I'm sure that their "layers of security"....
...were cunningly designed to fox a lobotomised rabbit !!
@amanfromMars - Clear English diction !! Shurly an all-time first !! :-)
At least they [HSBC] followed sensible procedure by investigating it before shouting about the incident to the world at large. Such incidents are never good but I'm inclined to believe they do indeed use a lot of protection on the data. Of course, I still think it's basically inevitable that the data be recovered by the bad guys, eventually.
On another matter, Mr Leyden [et al.] : there is no 'a' and no 'double l' in "publicly".
The server is protected by multiple layers of security
given the fact that the main layer is gone e.g. no physical access to the server, and the fact that they let go thru the door a server or disk array that gives a pretty bad picture of the subsequent security layers .
.. or maybe it was just a M$ VISTA powered laptop and all is fine then. You can't bulk copy.
It's not difficult is it!
How many of us have walked into another office in our companies and walked off with a bit of kit? You walk in, grab the kit, wave the company photo ID to the security guard and carry a bloody great HP DL380 or whatever out the door. Almost every place I have worked at, this has been allowed, only about 10% of places does the security guard decide to ask to double check that you can take the kit out the door.
I'm not defending HSBC, but companies need to stress to the poor sod on security desk, most likely on just above minimum wage from a third-party agency, that nothing goes in or out without paperwork, even then would the guard really give a toss, it's not his kit and he can always go to another security firm/agency and get signed up again if this firm boots him!
Re: It's not difficult is it!
You're right, also, more to the point, those same minimum-wage security plods can be offered more money than they will make all year to 'see nothing' as the kit walks out the door. It's not their kit, after all and if they get fired, they still have the extra cash, if not.. win/win.
I seem to recall some seriously well-heeled and organized crime syndicates operating in HK. How useful do we think this server would be to them? Sadly they'd also be the very kind of people able to peel away those 'multiple layers' of security, which, let's face it, is basically trivial once you have physical access (though still time-consuming). If I were them, though, I'd already have appropriate access credentials, passwords and the like.
The bank branch (not a datacentre as far as I can tell) had some workers in, presumably out of hours. Those workers, may well have had access to the small server room that they had, most branches don't have many servers, so likely it was a cupboard with a swipy card lock, if the workers need access, this door may well have been set to unlocked. All it would take was someone to hoik the server out of the rack. Bear in mind that if people are working in a branch, they are going to be "trusted".
At the main datacentre/mission controll they would have seen an alert saying the server had just disappeared from the network. At this point you start investigating what has happened, try to connect to it's RIB board, or whatever else it has.

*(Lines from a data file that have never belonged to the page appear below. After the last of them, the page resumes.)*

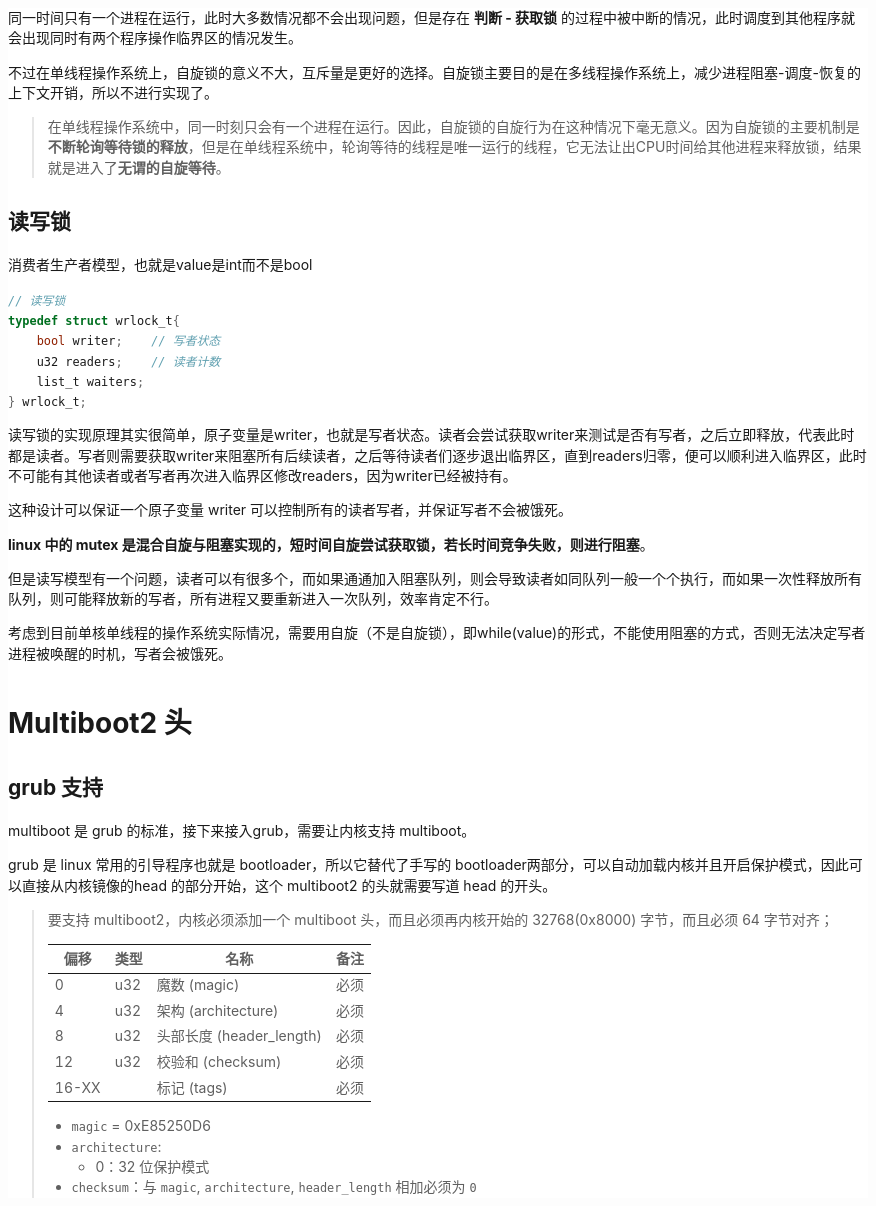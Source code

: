 同一时间只有一个进程在运行，此时大多数情况都不会出现问题，但是存在 **判断 - 获取锁** 的过程中被中断的情况，此时调度到其他程序就会出现同时有两个程序操作临界区的情况发生。

不过在单线程操作系统上，自旋锁的意义不大，互斥量是更好的选择。自旋锁主要目的是在多线程操作系统上，减少进程阻塞-调度-恢复的上下文开销，所以不进行实现了。

> 在单线程操作系统中，同一时刻只会有一个进程在运行。因此，自旋锁的自旋行为在这种情况下毫无意义。因为自旋锁的主要机制是**不断轮询等待锁的释放**，但是在单线程系统中，轮询等待的线程是唯一运行的线程，它无法让出CPU时间给其他进程来释放锁，结果就是进入了**无谓的自旋等待**。

## 读写锁

消费者生产者模型，也就是value是int而不是bool

```c
// 读写锁
typedef struct wrlock_t{
    bool writer;    // 写者状态
    u32 readers;    // 读者计数
    list_t waiters;
} wrlock_t;
```

读写锁的实现原理其实很简单，原子变量是writer，也就是写者状态。读者会尝试获取writer来测试是否有写者，之后立即释放，代表此时都是读者。写者则需要获取writer来阻塞所有后续读者，之后等待读者们逐步退出临界区，直到readers归零，便可以顺利进入临界区，此时不可能有其他读者或者写者再次进入临界区修改readers，因为writer已经被持有。

这种设计可以保证一个原子变量 writer 可以控制所有的读者写者，并保证写者不会被饿死。

**linux 中的 mutex 是混合自旋与阻塞实现的，短时间自旋尝试获取锁，若长时间竞争失败，则进行阻塞**。

但是读写模型有一个问题，读者可以有很多个，而如果通通加入阻塞队列，则会导致读者如同队列一般一个个执行，而如果一次性释放所有队列，则可能释放新的写者，所有进程又要重新进入一次队列，效率肯定不行。

考虑到目前单核单线程的操作系统实际情况，需要用自旋（不是自旋锁），即while(value)的形式，不能使用阻塞的方式，否则无法决定写者进程被唤醒的时机，写者会被饿死。

# Multiboot2 头

## grub 支持

multiboot 是 grub 的标准，接下来接入grub，需要让内核支持 multiboot。

grub 是 linux 常用的引导程序也就是 bootloader，所以它替代了手写的 bootloader两部分，可以自动加载内核并且开启保护模式，因此可以直接从内核镜像的head 的部分开始，这个 multiboot2 的头就需要写道 head 的开头。

> 要支持 multiboot2，内核必须添加一个 multiboot 头，而且必须再内核开始的 32768(0x8000) 字节，而且必须 64 字节对齐；
>
> | 偏移  | 类型 | 名称                     | 备注 |
> | ----- | ---- | ------------------------ | ---- |
> | 0     | u32  | 魔数 (magic)             | 必须 |
> | 4     | u32  | 架构 (architecture)      | 必须 |
> | 8     | u32  | 头部长度 (header_length) | 必须 |
> | 12    | u32  | 校验和 (checksum)        | 必须 |
> | 16-XX |      | 标记 (tags)              | 必须 |
>
> - `magic` = 0xE85250D6
> - `architecture`:
>   - 0：32 位保护模式
> - `checksum`：与 `magic`, `architecture`, `header_length` 相加必须为 `0`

This has already taken a couple of minutes, by which time the server was in a sack of stuff taken out to the workers' van and it's off.
Now, that may not be what happened and likely there should have been better security, but it's not hard to end up in this situation, if you trust your staff/contractors.
Keeping your poop in a jar...
...Time to close my HSBC account I think.
what a shock
i'm surprised they even bothered to tell people rules over data loss are so lax that incidents like these are commonplace.
Its about time they re reimbursed each customer with a fixed sum as a penalty for these incidents they then might just make it a tad more difficult to happen.
Of course they definitely wouldn't report it then.......catch 22.
In reality the best thing would be for all concerned to find another bank who might take a bit more care customers voting with there feet would tend to focus their strategy more.
hey tell the authorities quick! Amanfrommars has been hacked...No numbers, no odd capitalAIsations, Its not him I tell ya!